I attach a letter I wrote to the New York Post which they did not publish attacking your attack on Dr. Adkins. [sic] You have selected a cause that leaves me "totally cold". Even if you are right what can be the possible downside? Eventually people will drop it. But consider if you are wrong – literally millions of peoples [sic] can be negatively impacted.

[omitted]
Adjunct Professor of Economics
Hunter College, CUNY

I find it rather strange that you're defending somebody whose name you can't even spell. In any event, are you telling me you can't see a downside to all those "peoples" purchasing 45 million books with false dietary advice in a nation already suffering from a rapidly-increasing obesity epidemic? Are you saying that it's okay to reward dishonesty? Moreover, how many people will "drop it" and say, "If Atkins doesn't work for me, nothing will." Finally, there are no "ifs." I have repeatedly presented the scientific evidence on Atkins. The initial drop-out rate is huge and eventually virtually everybody regains the weight. You cannot logically make an either-or situation out of that which is not. Atkins IS wrong; that's the reality with which we must deal.

Sincerely,
Michael Fumento

You are hopeless.

And you'd better get tenured before they catch on to you.

Letters to the Editor
New York Post

Michael A. Fumento's opinion piece "Fad Diets: a 'Waste'" was interesting, but the caption under the only picture chosen to illustrate the piece said simply "Dr. Robert Atkins: Died fat." was misleading at best. According to the media reports at the time, Dr. Atkins, the father of the diet bearing his name, slipped on the ice, fell, and hit his head.

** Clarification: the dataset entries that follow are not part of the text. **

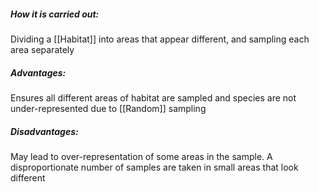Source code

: ##### How it is carried out:
Dividing a [[Habitat]] into areas that appear different, and sampling each area separately
##### Advantages:
Ensures all different areas of habitat are sampled and species are not under-represented due to [[Random]] sampling
##### Disadvantages:
May lead to over-representation of some areas in the sample. A disproportionate number of samples are taken in small areas that look different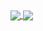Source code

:  <div>
  <a href="https://github.com/Foca1">
  <img align="center"
       src="https://readme-stats.clckblog.space/api?username=focarica&show_icons=true&theme=midnight-purple&hide_border=True&include_all_commits=true&count_private=true">
  <img align="center" src="https://readme-stats.clckblog.space/api/top-langs/?username=focarica&theme=midnight-purple&hide_border=True&layout=compact&count_private=true"/>
</div>
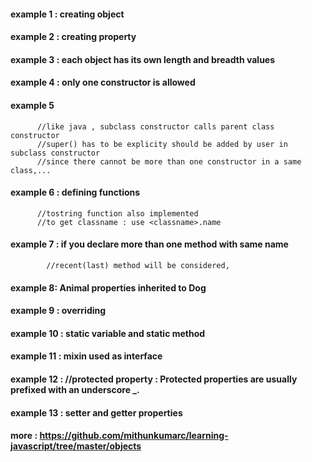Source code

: 
#### example 1 : creating object

#### example 2 : creating property

#### example 3 : each object has its own length and breadth values

#### example 4 : only one constructor is allowed 

#### example 5
          //like java , subclass constructor calls parent class constructor
          //super() has to be explicity should be added by user in subclass constructor
          //since there cannot be more than one constructor in a same class,...


#### example 6 : defining functions 

          //tostring function also implemented
          //to get classname : use <classname>.name

#### example 7 : if you declare more than one method with same name

            //recent(last) method will be considered, 

#### example 8: Animal properties inherited to Dog


#### example 9 : overriding


#### example 10 : static variable and static method


#### example 11 : mixin used as interface

#### example 12 : //protected property : Protected properties are usually prefixed with an underscore _.

#### example 13 : setter and getter properties

#### more : https://github.com/mithunkumarc/learning-javascript/tree/master/objects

He was immediately taken to the hospital in a coma and he weighed 195 pounds when admitted – not fat by any measure for his height of six feet. He died several days later without coming out of the coma, but having gained many pounds from IV liquids his injured body was constantly receiving, but not eliminating. The midwestern [sic] doctor who released the information on Atkins weight at death was later interviewed on numerous cable shows where it was pointed out that he had been involved with vegetarian diet plans that were in direct competition with the Atkins Diet. Why did that doctor, who had no other connection with Atkins, seek access to Dr. Atkins personal medical records and why did he release some of the misleading information in them to the public?

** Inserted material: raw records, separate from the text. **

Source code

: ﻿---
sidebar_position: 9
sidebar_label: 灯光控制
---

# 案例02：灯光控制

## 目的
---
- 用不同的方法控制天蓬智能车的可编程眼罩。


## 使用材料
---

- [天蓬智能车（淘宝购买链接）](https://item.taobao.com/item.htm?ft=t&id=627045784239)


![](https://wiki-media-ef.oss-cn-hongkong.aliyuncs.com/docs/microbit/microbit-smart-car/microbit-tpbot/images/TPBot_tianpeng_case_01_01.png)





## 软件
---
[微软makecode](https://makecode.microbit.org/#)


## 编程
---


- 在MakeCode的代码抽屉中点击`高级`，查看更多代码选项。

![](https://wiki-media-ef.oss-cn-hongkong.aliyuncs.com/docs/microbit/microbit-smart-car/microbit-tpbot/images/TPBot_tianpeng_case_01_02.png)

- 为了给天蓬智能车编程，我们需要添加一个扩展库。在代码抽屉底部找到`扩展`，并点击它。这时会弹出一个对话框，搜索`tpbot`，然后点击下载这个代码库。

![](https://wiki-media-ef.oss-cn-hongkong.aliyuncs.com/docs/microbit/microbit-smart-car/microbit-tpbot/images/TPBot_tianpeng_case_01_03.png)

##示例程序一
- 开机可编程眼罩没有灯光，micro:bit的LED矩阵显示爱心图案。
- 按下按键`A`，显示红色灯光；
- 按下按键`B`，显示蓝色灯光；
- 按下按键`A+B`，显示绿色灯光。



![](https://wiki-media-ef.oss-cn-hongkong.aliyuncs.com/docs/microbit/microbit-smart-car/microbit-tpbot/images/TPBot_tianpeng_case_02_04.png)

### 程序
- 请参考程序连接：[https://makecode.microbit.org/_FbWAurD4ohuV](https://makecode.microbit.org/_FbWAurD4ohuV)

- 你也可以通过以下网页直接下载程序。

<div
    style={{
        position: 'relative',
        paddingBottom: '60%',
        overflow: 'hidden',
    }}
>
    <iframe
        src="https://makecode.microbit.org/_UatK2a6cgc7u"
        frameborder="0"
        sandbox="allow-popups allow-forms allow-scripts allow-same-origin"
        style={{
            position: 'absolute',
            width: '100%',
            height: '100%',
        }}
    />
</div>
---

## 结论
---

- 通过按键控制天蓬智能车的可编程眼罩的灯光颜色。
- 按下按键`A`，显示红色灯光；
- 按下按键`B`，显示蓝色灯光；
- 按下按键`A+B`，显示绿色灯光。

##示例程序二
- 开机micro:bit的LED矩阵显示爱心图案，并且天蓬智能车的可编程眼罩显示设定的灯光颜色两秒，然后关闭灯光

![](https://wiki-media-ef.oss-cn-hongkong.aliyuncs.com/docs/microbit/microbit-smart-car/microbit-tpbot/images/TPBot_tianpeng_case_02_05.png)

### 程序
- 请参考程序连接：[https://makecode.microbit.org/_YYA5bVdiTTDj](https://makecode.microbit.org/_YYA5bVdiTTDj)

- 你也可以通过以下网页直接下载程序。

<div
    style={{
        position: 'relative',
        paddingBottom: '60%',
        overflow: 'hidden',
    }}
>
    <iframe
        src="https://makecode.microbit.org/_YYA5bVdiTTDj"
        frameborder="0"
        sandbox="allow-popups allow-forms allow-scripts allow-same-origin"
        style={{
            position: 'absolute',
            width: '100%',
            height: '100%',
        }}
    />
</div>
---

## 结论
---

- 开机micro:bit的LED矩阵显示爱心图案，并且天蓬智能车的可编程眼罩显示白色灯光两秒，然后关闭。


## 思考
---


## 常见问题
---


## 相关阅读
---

[Worthless personal anecdote omitted.]

Respectively yours,
[omitted] Holland

[i]Dear Mr. Holland:

As other New York Post readers know, the caption under the photo is indeed correct. That's because I addressed this issue in not one but two previous Post pieces.

You have no evidence of Dr. Atkins' weight upon admittance. Instead you repeat a myth begun by Dr. Stuart Trager of Atkins Nutritionals and by the widow of Dr. Atkins – hardly disinterested parties. It was based not on admittance record but on an electrocardiogram report. As I reported in the pages of the Post, and as can be read on my website, I obtained a copy of that document. I wrote, It did "show Atkins' weight at 195, but the head of the echocardiography laboratory told me they don't even have a scale. 'Sometimes we get the weight from ER, and sometimes we don't and don't put anything down,' he said. 'Do you ever just estimate?' I asked. 'Yup,' he replied."

Did Mrs. Atkins have a copy of her husband's admittance records? Of course she did. So why didn't she release those, instead of an EKG report based on an estimate? Because she had something to cover up. Indeed, as I noted even the EKG report sent out to the media was redacted to prevent his blood pressure from being known. Again – and this time literally – they were covering something up. To be precise, Atkins was not only fat but had high blood pressure – something you're not supposed to have on the Atkins Diet.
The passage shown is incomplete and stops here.